It would not have been possible to create the diverse range of parks and gardens, each with its own unique Australian regional character, without the close association I have enjoyed as a member of the Australian Plants Society. Being integrally involved with this organisation at all levels for more than 40 years, has allowed me the opportunity to access some of Australia’s foremost botanists and horticulturalists. This has ensured that every project

for which I have been responsible celebrates the unique Australian flora of the relative bioregion by interpreting and demonstrating to the community the potential that the local flora has for use in amenity horticulture.

The Importance of Gardens

Throughout my career I have been fortunate to be able to convey this ‘Design with Nature’ philosophy through all of the projects, and specifically the public parks and botanic gardens for which I have been responsible. Public gardens generally and Botanic Gardens particularly are places where the community can be encouraged to reconnect with nature.
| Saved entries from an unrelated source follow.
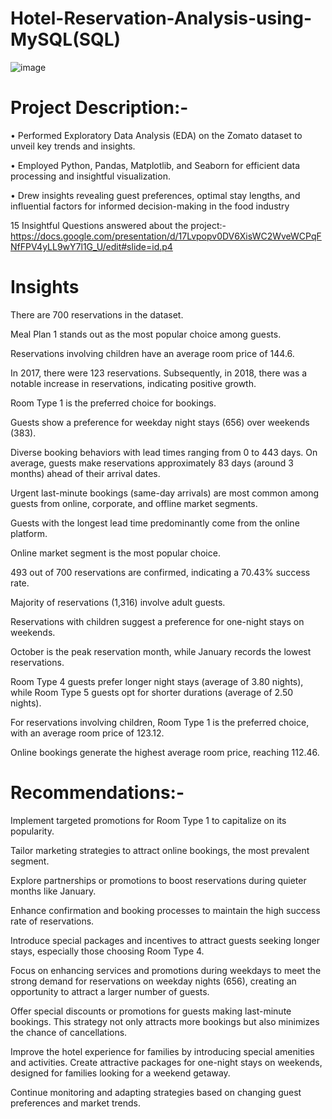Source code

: # Hotel-Reservation-Analysis-using-MySQL(SQL)

![image](https://github.com/rajgudhka/Hotel-Reservation-Analysis-using-MySQL/assets/167026479/feb229b2-3d26-4722-a6ee-9817f1f4b36c)

# Project Description:-
•  Performed Exploratory Data Analysis (EDA) on the Zomato dataset to unveil key trends and insights.

• Employed Python, Pandas, Matplotlib, and Seaborn for efficient data processing and insightful visualization.

• Drew insights revealing guest preferences, optimal stay lengths, and influential factors for informed decision-making in the food industry

15 Insightful Questions answered about the project:-
https://docs.google.com/presentation/d/17Lvpopv0DV6XisWC2WveWCPqFNfFPV4yLL9wY7l1G_U/edit#slide=id.p4

# Insights

There are 700 reservations in the dataset.

Meal Plan 1 stands out as the most popular choice among guests.

Reservations involving children have an average room price of 144.6.

In 2017, there were 123 reservations. Subsequently, in 2018, there was a notable increase in reservations, indicating positive growth.

Room Type 1 is the preferred choice for bookings.

Guests show a preference for weekday night stays (656) over weekends (383).

Diverse booking behaviors with lead times ranging from 0 to 443 days. On average, guests make reservations approximately 83 days (around 3 months) ahead of their arrival dates.

Urgent last-minute bookings (same-day arrivals) are most common among guests from online, corporate, and offline market segments.

Guests with the longest lead time predominantly come from the online platform.
      
Online market segment is the most popular choice.

493 out of 700 reservations are confirmed, indicating a 70.43% success rate.

Majority of reservations (1,316) involve adult guests.

Reservations with children suggest a preference for one-night stays on weekends.

October is the peak reservation month, while January records the lowest reservations.

Room Type 4 guests prefer longer night stays (average of 3.80 nights), while Room Type 5 guests opt for shorter durations (average of 2.50 nights).

For reservations involving children, Room Type 1 is the preferred choice, with an average room price of 123.12.

Online bookings generate the highest average room price, reaching 112.46.

# Recommendations:-
Implement targeted promotions for Room Type 1 to capitalize on its popularity.

Tailor marketing strategies to attract online bookings, the most prevalent segment.

Explore partnerships or promotions to boost reservations during quieter months like January.

Enhance confirmation and booking processes to maintain the high success rate of reservations.

Introduce special packages and incentives to attract guests seeking longer stays, especially those choosing Room Type 4.

Focus on enhancing services and promotions during weekdays to meet the strong demand for reservations on weekday nights (656), creating an opportunity to attract a larger number of guests.

Offer special discounts or promotions for guests making last-minute bookings. This strategy not only attracts more bookings but also minimizes the chance of cancellations.

Improve the hotel experience for families by introducing special amenities and activities. Create attractive packages for one-night stays on weekends, designed for families looking for a weekend getaway.

Continue monitoring and adapting strategies based on changing guest preferences and market trends.

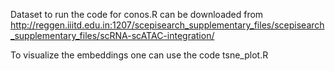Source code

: 
Dataset to run the code for conos.R can be downloaded from http://reggen.iiitd.edu.in:1207/scepisearch_supplementary_files/scepisearch_supplementary_files/scRNA-scATAC-integration/

To visualize the embeddings one can use the code tsne_plot.R

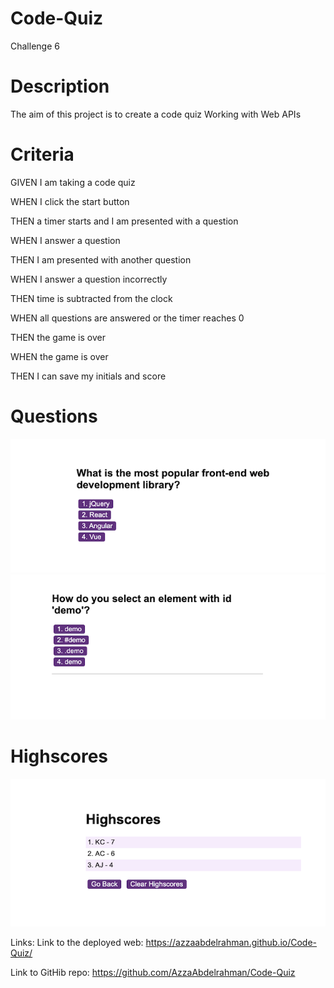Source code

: # Code-Quiz
Challenge 6 

# Description
The aim of this project is to create a code quiz Working with Web APIs





# Criteria
GIVEN I am taking a code quiz

WHEN I click the start button

THEN a timer starts and I am presented with a question

WHEN I answer a question

THEN I am presented with another question

WHEN I answer a question incorrectly

THEN time is subtracted from the clock

WHEN all questions are answered or the timer reaches 0

THEN the game is over

WHEN the game is over

THEN I can save my initials and score


# Questions 
![Alt text](q1.png)
![Alt text](q2.png)


# Highscores
![Alt text](highscore.png)




Links: 
Link to the deployed web: https://azzaabdelrahman.github.io/Code-Quiz/


Link to GitHib repo: https://github.com/AzzaAbdelrahman/Code-Quiz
Contemporary urban communities are becoming increasingly divorced from the ‘natural’ landscape origins from which we all evolved, with consequent expanding physical and psychological problems. A garden is a special space that can restore our natural association with nature and importantly improve our health and wellbeing.

These are some of the tangible and intangible elements that a garden offers to those who experience them: stroll along the avenues; meander the pathways; explore progressively, enticed by glimpses, views and vistas; appreciate the innovative natural or built focal points; stop and smell the roses (or preferably the Wattle); appreciate the seasonal diversity; experience the sun and shade patterns; and importantly, understand the preferences of plants suited to differing environments and soils;

Inspiration for landscape and planting design

In commencing a project, I do not consciously set out to ‘design’ a landscape. My initial approach is practical rather than artistic. The inspiration is primarily derived from a detailed understanding of the physical site, the visual attributes and the imposed functional components of a project. This is complimented by identification and evaluation of the range of related issues that may be used to influence the planning and detail design – for instance related natural or cultural heritage stories can inspire layers of interest. To be successful the final outcome must have a strong sense of place and ready acceptance by those who use it. Without the combination of these two aspects any park or garden can never reach its intended potential.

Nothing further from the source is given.